Thursday, June 7, 2012

How I came to dislike my muse

Like any good long-term relationship, I met my muse in our childhoods. I was an elementary school kid in North Texas, standing against a brick wall to avoid the winter wind and feeling about as forgotten and empty as possible. I was still too young to recognize the feeling. But from somewhere I found this almost sing-songy expression of that feeling. Letting it have voice made me feel better.

In junior high, I used an assigned essay to become an inanimate object, a blade of grass, and express my life as such. I never knew from where the idea sprung up and the teacher gave me a cockeyed look for my seventh-grade strangeness. But a reluctant "A."

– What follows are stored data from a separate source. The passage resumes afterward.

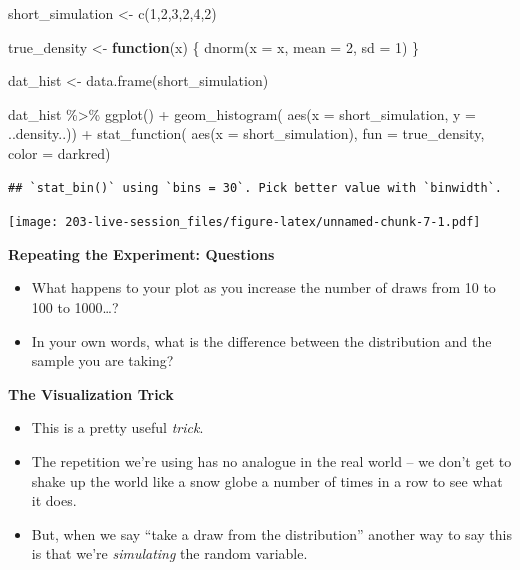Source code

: \documentclass[
]{book}
\newenvironment{Shaded}{\begin{snugshade}}{\end{snugshade}}
\newcommand{\AttributeTok}[1]{\textcolor[rgb]{0.77,0.63,0.00}{#1}}
\newcommand{\ControlFlowTok}[1]{\textcolor[rgb]{0.13,0.29,0.53}{\textbf{#1}}}
\newcommand{\DecValTok}[1]{\textcolor[rgb]{0.00,0.00,0.81}{#1}}
\newcommand{\FunctionTok}[1]{\textcolor[rgb]{0.00,0.00,0.00}{#1}}
\newcommand{\NormalTok}[1]{#1}
\newcommand{\OtherTok}[1]{\textcolor[rgb]{0.56,0.35,0.01}{#1}}
\newcommand{\SpecialCharTok}[1]{\textcolor[rgb]{0.00,0.00,0.00}{#1}}
\newcommand{\StringTok}[1]{\textcolor[rgb]{0.31,0.60,0.02}{#1}}
\providecommand{\tightlist}{%
  \setlength{\itemsep}{0pt}\setlength{\parskip}{0pt}}
\theoremstyle{definition}
\theoremstyle{definition}
\theoremstyle{definition}
\theoremstyle{definition}
\theoremstyle{remark}
\begin{document}
\begin{Shaded}
\begin{Highlighting}[]
\NormalTok{short\_simulation }\OtherTok{\textless{}{-}}  \FunctionTok{c}\NormalTok{(}\DecValTok{1}\NormalTok{,}\DecValTok{2}\NormalTok{,}\DecValTok{3}\NormalTok{,}\DecValTok{2}\NormalTok{,}\DecValTok{4}\NormalTok{,}\DecValTok{2}\NormalTok{)}

\NormalTok{true\_density }\OtherTok{\textless{}{-}} \ControlFlowTok{function}\NormalTok{(x) \{}
  \FunctionTok{dnorm}\NormalTok{(}\AttributeTok{x =}\NormalTok{ x, }\AttributeTok{mean =} \DecValTok{2}\NormalTok{, }\AttributeTok{sd =} \DecValTok{1}\NormalTok{)}
\NormalTok{  \}}

\NormalTok{dat\_hist }\OtherTok{\textless{}{-}} \FunctionTok{data.frame}\NormalTok{(short\_simulation)}

\NormalTok{dat\_hist }\SpecialCharTok{\%\textgreater{}\%} 
  \FunctionTok{ggplot}\NormalTok{() }\SpecialCharTok{+} 
  \FunctionTok{geom\_histogram}\NormalTok{(}
    \FunctionTok{aes}\NormalTok{(}\AttributeTok{x =}\NormalTok{ short\_simulation, }\AttributeTok{y =}\NormalTok{ ..density..)) }\SpecialCharTok{+} 
  \FunctionTok{stat\_function}\NormalTok{(}
    \FunctionTok{aes}\NormalTok{(}\AttributeTok{x =}\NormalTok{ short\_simulation), }\AttributeTok{fun =}\NormalTok{ true\_density, }\AttributeTok{color =} \StringTok{\textquotesingle{}darkred\textquotesingle{}}\NormalTok{)}
\end{Highlighting}
\end{Shaded}

\begin{verbatim}
## `stat_bin()` using `bins = 30`. Pick better value with `binwidth`.
\end{verbatim}

\texttt{[image: 203-live-session\_files/figure-latex/unnamed-chunk-7-1.pdf]}

\textbf{Repeating the Experiment: Questions}

\begin{itemize}
\tightlist
\item
  What happens to your plot as you increase the number of draws from 10 to 100 to 1000\ldots?
\item
  In your own words, what is the difference between the distribution and the sample you are taking?
\end{itemize}

\textbf{The Visualization Trick}

\begin{itemize}
\tightlist
\item
  This is a pretty useful \emph{trick}.\\
\item
  The repetition we're using has no analogue in the real world -- we don't get to shake up the world like a snow globe a number of times in a row to see what it does.
\item
  But, when we say ``take a draw from the distribution'' another way to say this is that we're \emph{simulating} the random variable.
\end{itemize}
\end{document}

The muse and I really got personal in high school. That feeling from back in elementary school had never been resolved, but the muse's voice had become more focused and louder. It went directly into print. I'd crawl into a secluded corner with the muse and simply be surprised at what came out. It was about me and those around me, but it was things about which I was consciously unaware. Until the muse told them to me and made me say them.

Throughout all those years I'd had a relationship with words, but there was a growing delineation between what I said and the muse said. By the time I was a high school senior, I had a bi-weekly column in the school newspaper. But I always knew that was a character that I'd created, in part to hide the muse and the relationship I had with her. I could be a "writer" without being in danger of exposure.

About that same time, I also formed a relationship with alcohol. For several years, it was as if the drinks were my muse's portal. I'd become more uncomfortable with how well she knew me and what she made me admit and say. So I'd tried to be the character from the column more than the one the muse knew and used. But after a bout with alcohol, I'd sometimes awake to find the extended and sloppy scribbles of the muse and I wrestling in the deep night. I was stunned at how truthful and open they were. I learned from them. But I didn't want to live with them.

There came a time when I found I could drown the muse in that alcohol. I could refuse to speak to her, not see and hear her wisdom and truths. Decades later, I found that I wasn't really silencing those, but delaying them. They'd lay in wait somewhere inside me, quite often fermenting into something ugly and decimating to my life and my other relationships. I came to view the muse and her truth as a demon. Finally, I knew I had to look that demon in the eyes or it would kill me. It became a monumental struggle, but once the muse and I regained trust, we returned to lovers.

I still find it hard having a muse. She makes me uncomfortable because she calls me on my bullshit and makes me want better for myself. My muse has shown me I'm often someone who settles by speaking to me about what I really want and what reality should be. It infuriates me. It also makes me more than I show. So, I listen.

All my life, I've found having a muse to be a burden. My muse is so beautiful, I'm uncomfortably aware how others desire her. I feel unworthy to have her. I fully expect her to desert me, so I treat her badly to beat her to the punch. She cries softly for the longest periods, which disturbs me even more. But when I lose my insecurity and we make love, it is so far above anything else in my world or what I see anyone else has, I try to make amends.

But I became especially weary recently. One of the things my muse harps upon is taking chances. I had managed to completely stop that. Except in one special instance. I trusted. And it went wrong. Of course, the culprit was my muse.

For a self-mandated two months, I locked my muse in a far away room. If she whispered or screamed at me, I refused to listen. I wanted to live like those who have no muse, to see if it is a better, at least simpler, life.

Those two months have passed. I didn't like the time. It wasn't difficult, but it felt so bland, so ordinary, so pointless. It was like a clock just ticking to get to the next second.

This is my reintroduction letter to my muse. I don't know if she'll accept it. I'm honestly not certain I want her back with the same previous gusto, although the intensity has never been a choice. I'm lightly tapping on the door I myself locked.

I don't really know if there's anyone in there at all.